• Exercise details:
Report how many lines in the records hold the string "github"; give the number and nothing else.

• Data for review:
:::::

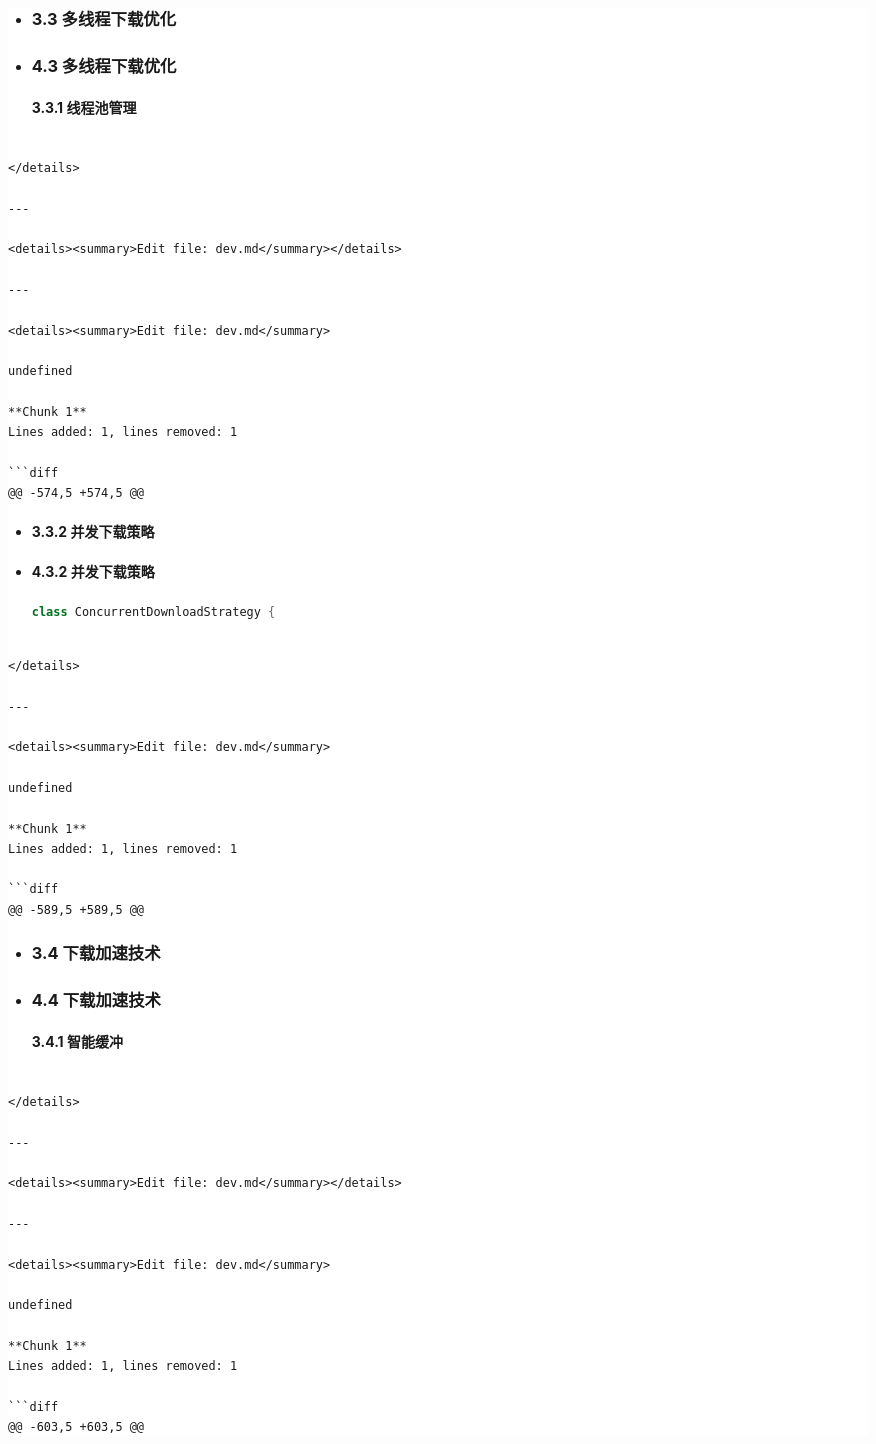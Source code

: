 - ### 3.3 多线程下载优化
+ ### 4.3 多线程下载优化
  
  #### 3.3.1 线程池管理
```

</details>

---

<details><summary>Edit file: dev.md</summary></details>

---

<details><summary>Edit file: dev.md</summary>

undefined

**Chunk 1**
Lines added: 1, lines removed: 1

```diff
@@ -574,5 +574,5 @@
  ```
  
- #### 3.3.2 并发下载策略
+ #### 4.3.2 并发下载策略
  ```kotlin
  class ConcurrentDownloadStrategy {
```

</details>

---

<details><summary>Edit file: dev.md</summary>

undefined

**Chunk 1**
Lines added: 1, lines removed: 1

```diff
@@ -589,5 +589,5 @@
  ```
  
- ### 3.4 下载加速技术
+ ### 4.4 下载加速技术
  
  #### 3.4.1 智能缓冲
```

</details>

---

<details><summary>Edit file: dev.md</summary></details>

---

<details><summary>Edit file: dev.md</summary>

undefined

**Chunk 1**
Lines added: 1, lines removed: 1

```diff
@@ -603,5 +603,5 @@
```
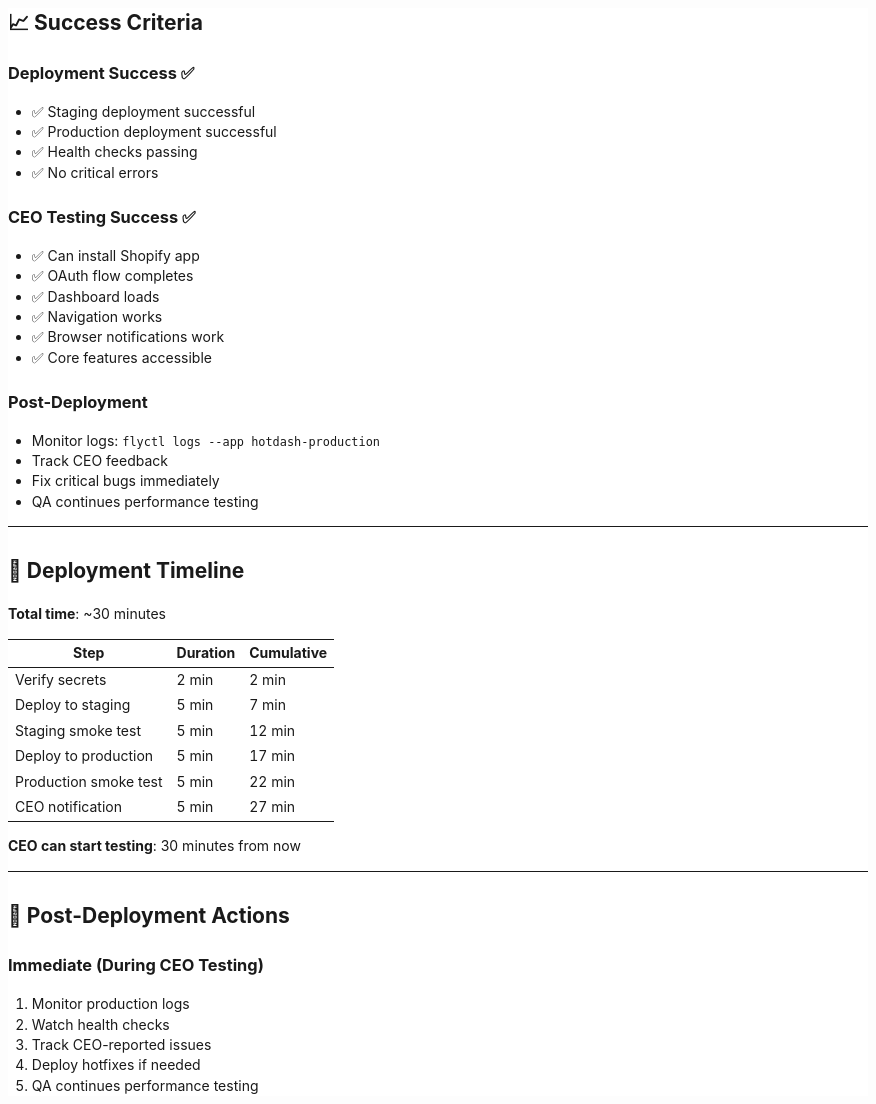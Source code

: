 ## 📈 Success Criteria

### Deployment Success ✅
- ✅ Staging deployment successful
- ✅ Production deployment successful
- ✅ Health checks passing
- ✅ No critical errors

### CEO Testing Success ✅
- ✅ Can install Shopify app
- ✅ OAuth flow completes
- ✅ Dashboard loads
- ✅ Navigation works
- ✅ Browser notifications work
- ✅ Core features accessible

### Post-Deployment
- Monitor logs: `flyctl logs --app hotdash-production`
- Track CEO feedback
- Fix critical bugs immediately
- QA continues performance testing

---

## 🎯 Deployment Timeline

**Total time**: ~30 minutes

| Step | Duration | Cumulative |
|------|----------|------------|
| Verify secrets | 2 min | 2 min |
| Deploy to staging | 5 min | 7 min |
| Staging smoke test | 5 min | 12 min |
| Deploy to production | 5 min | 17 min |
| Production smoke test | 5 min | 22 min |
| CEO notification | 5 min | 27 min |

**CEO can start testing**: 30 minutes from now

---

## 📝 Post-Deployment Actions

### Immediate (During CEO Testing)
1. Monitor production logs
2. Watch health checks
3. Track CEO-reported issues
4. Deploy hotfixes if needed
5. QA continues performance testing
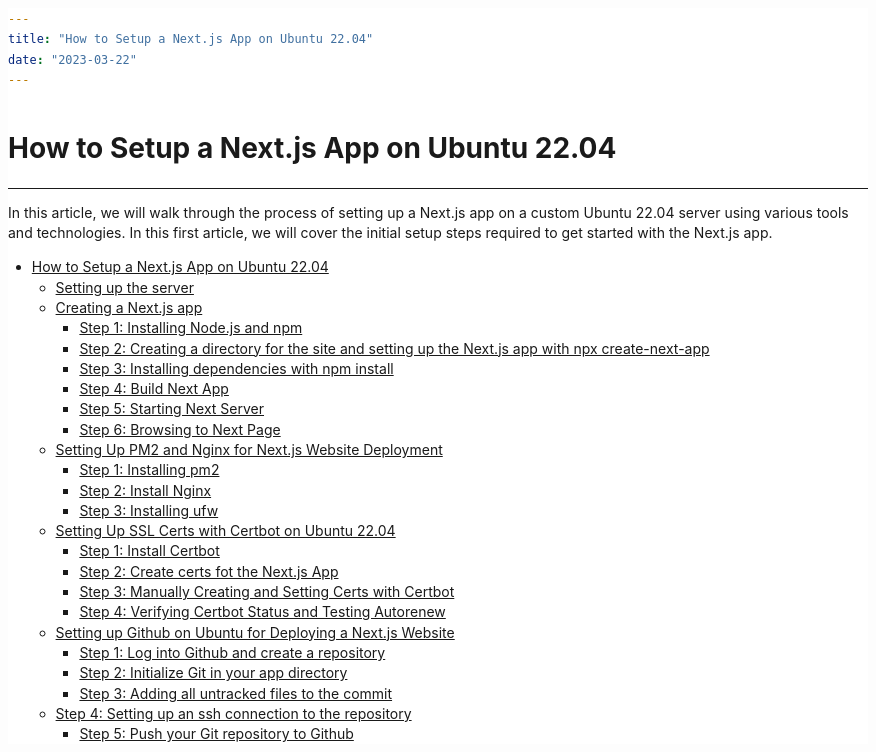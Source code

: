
 ```yaml
---
title: "How to Setup a Next.js App on Ubuntu 22.04"
date: "2023-03-22"
---
```


# How to Setup a Next.js App on Ubuntu 22.04

---

 In this article, we will walk through the process of setting up a Next.js app on a custom Ubuntu 22.04 server using various tools and technologies. In this first article, we will cover the initial setup steps required to get started with the Next.js app.


- [How to Setup a Next.js App on Ubuntu 22.04](#how-to-setup-a-nextjs-app-on-ubuntu-2204)
  - [Setting up the server](#setting-up-the-server)
  - [Creating a Next.js app](#creating-a-nextjs-app)
    - [Step 1: Installing Node.js and npm](#step-1-installing-nodejs-and-npm)
    - [Step 2: Creating a directory for the site and setting up the Next.js app with npx create-next-app](#step-2-creating-a-directory-for-the-site-and-setting-up-the-nextjs-app-with-npx-create-next-app)
    - [Step 3: Installing dependencies with npm install](#step-3-installing-dependencies-with-npm-install)
    - [Step 4: Build Next App](#step-4-build-next-app)
    - [Step 5: Starting Next Server](#step-5-starting-next-server)
    - [Step 6: Browsing to Next Page](#step-6-browsing-to-next-page)
  - [Setting Up PM2 and Nginx for Next.js Website Deployment](#setting-up-pm2-and-nginx-for-nextjs-website-deployment)
    - [Step 1: Installing pm2](#step-1-installing-pm2)
    - [Step 2: Install Nginx](#step-2-install-nginx)
    - [Step 3: Installing ufw](#step-3-installing-ufw)
  - [Setting Up SSL Certs with Certbot on Ubuntu 22.04](#setting-up-ssl-certs-with-certbot-on-ubuntu-2204)
    - [Step 1: Install Certbot](#step-1-install-certbot)
    - [Step 2: Create certs fot the Next.js App](#step-2-create-certs-fot-the-nextjs-app)
    - [Step 3: Manually Creating and Setting Certs with Certbot](#step-3-manually-creating-and-setting-certs-with-certbot)
    - [Step 4: Verifying Certbot Status and Testing Autorenew](#step-4-verifying-certbot-status-and-testing-autorenew)
  - [Setting up Github on Ubuntu for Deploying a Next.js Website](#setting-up-github-on-ubuntu-for-deploying-a-nextjs-website)
    - [Step 1: Log into Github and create a repository](#step-1-log-into-github-and-create-a-repository)
    - [Step 2: Initialize Git in your app directory](#step-2-initialize-git-in-your-app-directory)
    - [Step 3: Adding all untracked files to the commit](#step-3-adding-all-untracked-files-to-the-commit)
  - [Step 4: Setting up an ssh connection to the repository](#step-4-setting-up-an-ssh-connection-to-the-repository)
    - [Step 5: Push your Git repository to Github](#step-5-push-your-git-repository-to-github)

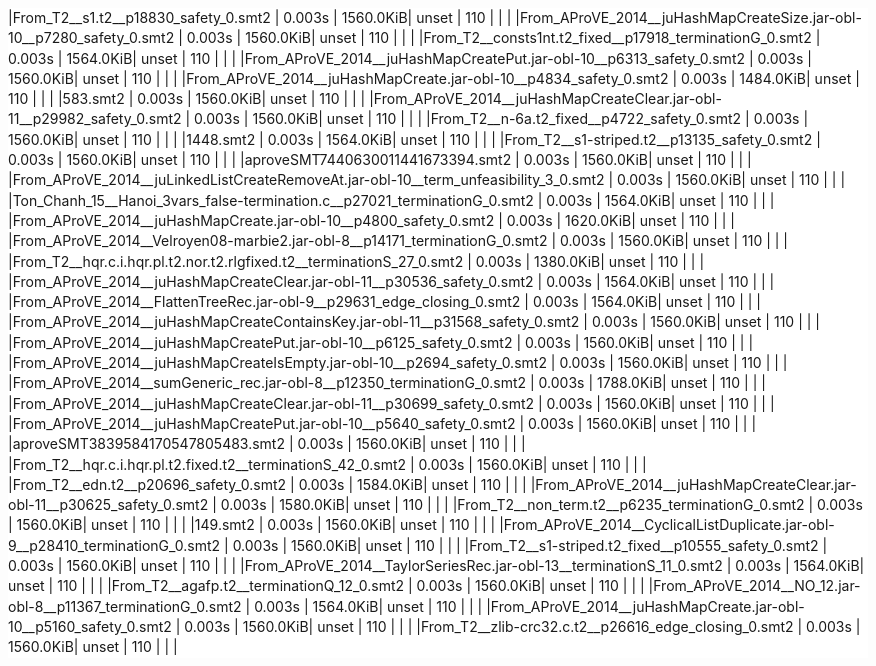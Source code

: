|From_T2__s1.t2__p18830_safety_0.smt2                         |    0.003s | 1560.0KiB| unset | 110 |  |  |
|From_AProVE_2014__juHashMapCreateSize.jar-obl-10__p7280_safety_0.smt2 |    0.003s | 1560.0KiB| unset | 110 |  |  |
|From_T2__consts1nt.t2_fixed__p17918_terminationG_0.smt2      |    0.003s | 1564.0KiB| unset | 110 |  |  |
|From_AProVE_2014__juHashMapCreatePut.jar-obl-10__p6313_safety_0.smt2 |    0.003s | 1560.0KiB| unset | 110 |  |  |
|From_AProVE_2014__juHashMapCreate.jar-obl-10__p4834_safety_0.smt2 |    0.003s | 1484.0KiB| unset | 110 |  |  |
|583.smt2                                                     |    0.003s | 1560.0KiB| unset | 110 |  |  |
|From_AProVE_2014__juHashMapCreateClear.jar-obl-11__p29982_safety_0.smt2 |    0.003s | 1560.0KiB| unset | 110 |  |  |
|From_T2__n-6a.t2_fixed__p4722_safety_0.smt2                  |    0.003s | 1560.0KiB| unset | 110 |  |  |
|1448.smt2                                                    |    0.003s | 1564.0KiB| unset | 110 |  |  |
|From_T2__s1-striped.t2__p13135_safety_0.smt2                 |    0.003s | 1560.0KiB| unset | 110 |  |  |
|aproveSMT7440630011441673394.smt2                            |    0.003s | 1560.0KiB| unset | 110 |  |  |
|From_AProVE_2014__juLinkedListCreateRemoveAt.jar-obl-10__term_unfeasibility_3_0.smt2 |    0.003s | 1560.0KiB| unset | 110 |  |  |
|Ton_Chanh_15__Hanoi_3vars_false-termination.c__p27021_terminationG_0.smt2 |    0.003s | 1564.0KiB| unset | 110 |  |  |
|From_AProVE_2014__juHashMapCreate.jar-obl-10__p4800_safety_0.smt2 |    0.003s | 1620.0KiB| unset | 110 |  |  |
|From_AProVE_2014__Velroyen08-marbie2.jar-obl-8__p14171_terminationG_0.smt2 |    0.003s | 1560.0KiB| unset | 110 |  |  |
|From_T2__hqr.c.i.hqr.pl.t2.nor.t2.rlgfixed.t2__terminationS_27_0.smt2 |    0.003s | 1380.0KiB| unset | 110 |  |  |
|From_AProVE_2014__juHashMapCreateClear.jar-obl-11__p30536_safety_0.smt2 |    0.003s | 1564.0KiB| unset | 110 |  |  |
|From_AProVE_2014__FlattenTreeRec.jar-obl-9__p29631_edge_closing_0.smt2 |    0.003s | 1564.0KiB| unset | 110 |  |  |
|From_AProVE_2014__juHashMapCreateContainsKey.jar-obl-11__p31568_safety_0.smt2 |    0.003s | 1560.0KiB| unset | 110 |  |  |
|From_AProVE_2014__juHashMapCreatePut.jar-obl-10__p6125_safety_0.smt2 |    0.003s | 1560.0KiB| unset | 110 |  |  |
|From_AProVE_2014__juHashMapCreateIsEmpty.jar-obl-10__p2694_safety_0.smt2 |    0.003s | 1560.0KiB| unset | 110 |  |  |
|From_AProVE_2014__sumGeneric_rec.jar-obl-8__p12350_terminationG_0.smt2 |    0.003s | 1788.0KiB| unset | 110 |  |  |
|From_AProVE_2014__juHashMapCreateClear.jar-obl-11__p30699_safety_0.smt2 |    0.003s | 1560.0KiB| unset | 110 |  |  |
|From_AProVE_2014__juHashMapCreatePut.jar-obl-10__p5640_safety_0.smt2 |    0.003s | 1560.0KiB| unset | 110 |  |  |
|aproveSMT3839584170547805483.smt2                            |    0.003s | 1560.0KiB| unset | 110 |  |  |
|From_T2__hqr.c.i.hqr.pl.t2.fixed.t2__terminationS_42_0.smt2  |    0.003s | 1560.0KiB| unset | 110 |  |  |
|From_T2__edn.t2__p20696_safety_0.smt2                        |    0.003s | 1584.0KiB| unset | 110 |  |  |
|From_AProVE_2014__juHashMapCreateClear.jar-obl-11__p30625_safety_0.smt2 |    0.003s | 1580.0KiB| unset | 110 |  |  |
|From_T2__non_term.t2__p6235_terminationG_0.smt2              |    0.003s | 1560.0KiB| unset | 110 |  |  |
|149.smt2                                                     |    0.003s | 1560.0KiB| unset | 110 |  |  |
|From_AProVE_2014__CyclicalListDuplicate.jar-obl-9__p28410_terminationG_0.smt2 |    0.003s | 1560.0KiB| unset | 110 |  |  |
|From_T2__s1-striped.t2_fixed__p10555_safety_0.smt2           |    0.003s | 1560.0KiB| unset | 110 |  |  |
|From_AProVE_2014__TaylorSeriesRec.jar-obl-13__terminationS_11_0.smt2 |    0.003s | 1564.0KiB| unset | 110 |  |  |
|From_T2__agafp.t2__terminationQ_12_0.smt2                    |    0.003s | 1560.0KiB| unset | 110 |  |  |
|From_AProVE_2014__NO_12.jar-obl-8__p11367_terminationG_0.smt2 |    0.003s | 1564.0KiB| unset | 110 |  |  |
|From_AProVE_2014__juHashMapCreate.jar-obl-10__p5160_safety_0.smt2 |    0.003s | 1560.0KiB| unset | 110 |  |  |
|From_T2__zlib-crc32.c.t2__p26616_edge_closing_0.smt2         |    0.003s | 1560.0KiB| unset | 110 |  |  |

:::::

• Answer below:
3